#### RECORDS SHOWN
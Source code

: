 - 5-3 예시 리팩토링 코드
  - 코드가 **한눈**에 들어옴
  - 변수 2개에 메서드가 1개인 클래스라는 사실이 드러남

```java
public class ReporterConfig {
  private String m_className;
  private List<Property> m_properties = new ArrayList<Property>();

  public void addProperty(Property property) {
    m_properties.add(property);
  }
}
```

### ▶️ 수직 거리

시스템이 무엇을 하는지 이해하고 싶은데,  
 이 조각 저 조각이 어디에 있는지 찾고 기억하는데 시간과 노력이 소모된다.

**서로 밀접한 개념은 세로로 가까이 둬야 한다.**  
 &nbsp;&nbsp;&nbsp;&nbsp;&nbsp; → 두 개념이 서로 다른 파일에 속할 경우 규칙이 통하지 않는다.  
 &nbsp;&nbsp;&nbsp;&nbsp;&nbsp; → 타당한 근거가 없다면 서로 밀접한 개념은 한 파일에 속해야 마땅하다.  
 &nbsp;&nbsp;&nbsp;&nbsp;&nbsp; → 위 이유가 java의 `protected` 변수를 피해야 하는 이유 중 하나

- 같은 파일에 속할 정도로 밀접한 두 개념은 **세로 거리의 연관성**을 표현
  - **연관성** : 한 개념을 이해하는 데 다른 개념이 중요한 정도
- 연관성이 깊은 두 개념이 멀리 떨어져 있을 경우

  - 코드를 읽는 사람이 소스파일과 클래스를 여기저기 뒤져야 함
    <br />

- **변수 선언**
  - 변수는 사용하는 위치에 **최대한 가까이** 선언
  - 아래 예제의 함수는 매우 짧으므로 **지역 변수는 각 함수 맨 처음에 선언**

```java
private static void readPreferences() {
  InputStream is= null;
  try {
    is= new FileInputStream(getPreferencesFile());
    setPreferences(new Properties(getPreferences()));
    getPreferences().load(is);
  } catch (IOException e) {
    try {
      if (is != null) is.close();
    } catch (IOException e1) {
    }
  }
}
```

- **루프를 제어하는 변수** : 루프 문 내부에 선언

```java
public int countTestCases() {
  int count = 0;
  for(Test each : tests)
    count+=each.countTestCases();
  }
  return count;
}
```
########
#### RECORDS SHOWN
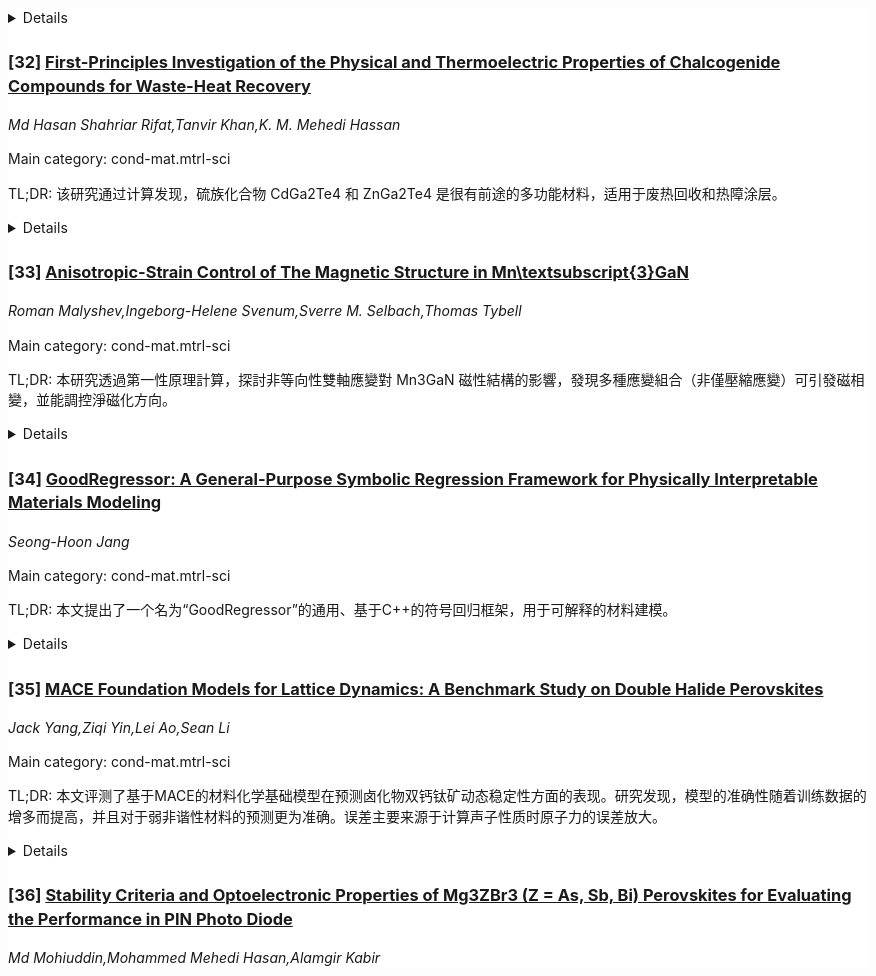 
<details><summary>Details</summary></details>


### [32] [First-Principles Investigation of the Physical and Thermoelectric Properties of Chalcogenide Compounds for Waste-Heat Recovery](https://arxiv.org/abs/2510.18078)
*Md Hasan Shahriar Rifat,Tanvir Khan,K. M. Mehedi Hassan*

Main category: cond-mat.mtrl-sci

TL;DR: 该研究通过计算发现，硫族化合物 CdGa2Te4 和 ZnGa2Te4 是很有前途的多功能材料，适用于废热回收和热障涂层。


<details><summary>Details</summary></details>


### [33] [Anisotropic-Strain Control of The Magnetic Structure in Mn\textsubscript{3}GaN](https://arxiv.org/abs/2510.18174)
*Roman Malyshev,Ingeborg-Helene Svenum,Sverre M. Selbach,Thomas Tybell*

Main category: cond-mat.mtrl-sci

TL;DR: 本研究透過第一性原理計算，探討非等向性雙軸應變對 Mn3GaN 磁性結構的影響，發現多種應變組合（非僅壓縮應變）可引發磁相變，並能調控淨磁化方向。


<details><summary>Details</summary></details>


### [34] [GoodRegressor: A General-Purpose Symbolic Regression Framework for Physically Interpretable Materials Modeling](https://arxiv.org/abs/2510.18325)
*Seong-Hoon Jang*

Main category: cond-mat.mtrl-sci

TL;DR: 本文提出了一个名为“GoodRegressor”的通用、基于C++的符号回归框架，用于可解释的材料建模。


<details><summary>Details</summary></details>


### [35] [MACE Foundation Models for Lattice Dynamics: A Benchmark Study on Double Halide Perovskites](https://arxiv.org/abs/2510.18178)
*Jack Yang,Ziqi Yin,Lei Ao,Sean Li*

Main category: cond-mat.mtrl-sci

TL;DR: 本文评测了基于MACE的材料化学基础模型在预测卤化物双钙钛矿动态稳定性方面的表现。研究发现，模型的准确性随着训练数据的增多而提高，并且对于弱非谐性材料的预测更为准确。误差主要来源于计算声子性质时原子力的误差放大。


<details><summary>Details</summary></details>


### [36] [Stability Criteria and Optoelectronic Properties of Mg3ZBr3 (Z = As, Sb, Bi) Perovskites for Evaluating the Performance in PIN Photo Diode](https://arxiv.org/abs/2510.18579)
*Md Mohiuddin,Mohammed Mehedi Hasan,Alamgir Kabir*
########
Within the listing above, the range opens at the line with "Source code" and closes at the line with "시스템이 무엇을 하는지". Reproduce exactly the lines of that range, including both ends.

Source code

: - 5-3 예시 리팩토링 코드
  - 코드가 **한눈**에 들어옴
  - 변수 2개에 메서드가 1개인 클래스라는 사실이 드러남

```java
public class ReporterConfig {
  private String m_className;
  private List<Property> m_properties = new ArrayList<Property>();

  public void addProperty(Property property) {
    m_properties.add(property);
  }
}
```

### ▶️ 수직 거리

시스템이 무엇을 하는지 이해하고 싶은데,  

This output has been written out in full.